Exercise aim ▸ Find all the lines in the entries below that hold the word "ILocaleMessages" and copy them.

Extracted material ▸
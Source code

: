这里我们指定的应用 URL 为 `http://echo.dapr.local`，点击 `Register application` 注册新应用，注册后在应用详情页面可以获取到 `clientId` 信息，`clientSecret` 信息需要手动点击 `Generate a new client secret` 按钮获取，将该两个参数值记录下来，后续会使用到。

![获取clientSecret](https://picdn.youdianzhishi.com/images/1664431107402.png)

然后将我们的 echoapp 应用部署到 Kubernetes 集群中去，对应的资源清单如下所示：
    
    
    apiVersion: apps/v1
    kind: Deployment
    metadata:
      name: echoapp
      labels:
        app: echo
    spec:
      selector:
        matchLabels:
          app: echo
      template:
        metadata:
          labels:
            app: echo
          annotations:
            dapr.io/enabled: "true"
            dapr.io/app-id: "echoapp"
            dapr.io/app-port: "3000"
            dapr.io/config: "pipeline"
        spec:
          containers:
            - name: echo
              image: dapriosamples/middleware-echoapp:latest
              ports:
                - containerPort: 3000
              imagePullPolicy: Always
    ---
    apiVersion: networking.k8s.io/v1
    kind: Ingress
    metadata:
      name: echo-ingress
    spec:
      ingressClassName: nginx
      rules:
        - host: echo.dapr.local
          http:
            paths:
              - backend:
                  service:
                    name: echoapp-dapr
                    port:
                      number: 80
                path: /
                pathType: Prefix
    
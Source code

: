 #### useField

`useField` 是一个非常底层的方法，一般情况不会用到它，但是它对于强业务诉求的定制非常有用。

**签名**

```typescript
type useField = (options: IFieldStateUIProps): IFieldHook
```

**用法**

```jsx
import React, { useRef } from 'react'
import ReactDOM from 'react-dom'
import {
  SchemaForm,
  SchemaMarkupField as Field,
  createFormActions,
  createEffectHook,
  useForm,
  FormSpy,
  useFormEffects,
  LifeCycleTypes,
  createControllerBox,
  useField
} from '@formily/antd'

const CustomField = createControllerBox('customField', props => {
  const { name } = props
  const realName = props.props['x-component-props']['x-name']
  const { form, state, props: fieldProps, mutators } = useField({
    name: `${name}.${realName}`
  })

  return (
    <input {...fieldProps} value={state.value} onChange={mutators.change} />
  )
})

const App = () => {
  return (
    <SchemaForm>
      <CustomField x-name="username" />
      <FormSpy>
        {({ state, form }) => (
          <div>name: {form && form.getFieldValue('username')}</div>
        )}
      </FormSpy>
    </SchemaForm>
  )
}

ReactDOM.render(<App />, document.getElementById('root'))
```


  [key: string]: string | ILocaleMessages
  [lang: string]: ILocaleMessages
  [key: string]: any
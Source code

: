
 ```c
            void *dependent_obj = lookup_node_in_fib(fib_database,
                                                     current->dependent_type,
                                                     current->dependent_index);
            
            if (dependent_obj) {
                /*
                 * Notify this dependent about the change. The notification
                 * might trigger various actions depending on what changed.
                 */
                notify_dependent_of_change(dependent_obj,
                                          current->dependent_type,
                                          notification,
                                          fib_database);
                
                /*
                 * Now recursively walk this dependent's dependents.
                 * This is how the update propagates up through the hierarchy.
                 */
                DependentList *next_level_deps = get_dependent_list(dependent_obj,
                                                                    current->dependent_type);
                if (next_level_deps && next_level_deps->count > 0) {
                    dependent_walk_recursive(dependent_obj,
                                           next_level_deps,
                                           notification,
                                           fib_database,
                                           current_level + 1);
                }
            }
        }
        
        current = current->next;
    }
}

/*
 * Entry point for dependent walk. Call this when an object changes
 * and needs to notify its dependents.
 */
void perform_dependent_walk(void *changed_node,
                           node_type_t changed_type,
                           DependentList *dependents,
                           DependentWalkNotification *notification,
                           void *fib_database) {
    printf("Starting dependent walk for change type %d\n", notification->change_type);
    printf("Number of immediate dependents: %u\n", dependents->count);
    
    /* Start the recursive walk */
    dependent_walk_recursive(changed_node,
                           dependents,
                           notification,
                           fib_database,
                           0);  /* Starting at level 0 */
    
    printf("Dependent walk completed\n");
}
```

Reply ▸
  [key: string]: string | ILocaleMessages
  [lang: string]: ILocaleMessages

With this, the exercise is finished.